[Items listed in a dataset]
########
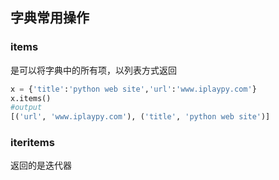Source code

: ## 字典常用操作

### items

是可以将字典中的所有项，以列表方式返回

```python
x = {'title':'python web site','url':'www.iplaypy.com'}
x.items()
#output
[('url', 'www.iplaypy.com'), ('title', 'python web site')]

```

### iteritems

返回的是迭代器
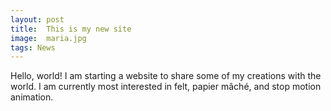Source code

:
 ```yaml
---
layout: post
title:  This is my new site
image:  maria.jpg
tags: News
---
```


Hello, world!  I am starting a website to share some of my creations with the world.  I am currently most interested in felt, papier mâché, and stop motion animation.
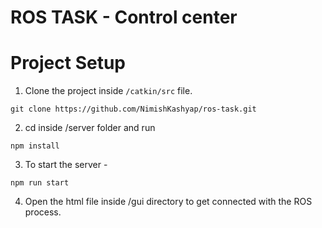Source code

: # ROS TASK - Control center


# Project Setup 

1) Clone the project inside ```/catkin/src``` file.

``` 
git clone https://github.com/NimishKashyap/ros-task.git
```


2) cd inside /server folder and run 
```
npm install
```

3) To start the server - 
```
npm run start
```

4) Open the html file inside /gui directory to get connected with the ROS process.
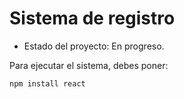 <h1>Sistema de registro</h1>

- Estado del proyecto: En progreso.

Para ejecutar el sistema, debes poner:

```npm install react```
########
— Work instructions —
Once you find the line that contains "### iteritems", give it again along with every later line through the end of the data, word for word, minus the pictures.

— Solution to the exercise —
### iteritems

返回的是迭代器
Source code

:
 ```yaml
---
layout: post
title:  This is my new site
image:  maria.jpg
tags: News
---
```


Hello, world!  I am starting a website to share some of my creations with the world.  I am currently most interested in felt, papier mâché, and stop motion animation.
Source code

: # ROS TASK - Control center


# Project Setup 

1) Clone the project inside ```/catkin/src``` file.

``` 
git clone https://github.com/NimishKashyap/ros-task.git
```


2) cd inside /server folder and run 
```
npm install
```

3) To start the server - 
```
npm run start
```

4) Open the html file inside /gui directory to get connected with the ROS process.
 <h1>Sistema de registro</h1>

- Estado del proyecto: En progreso.

Para ejecutar el sistema, debes poner:

```npm install react```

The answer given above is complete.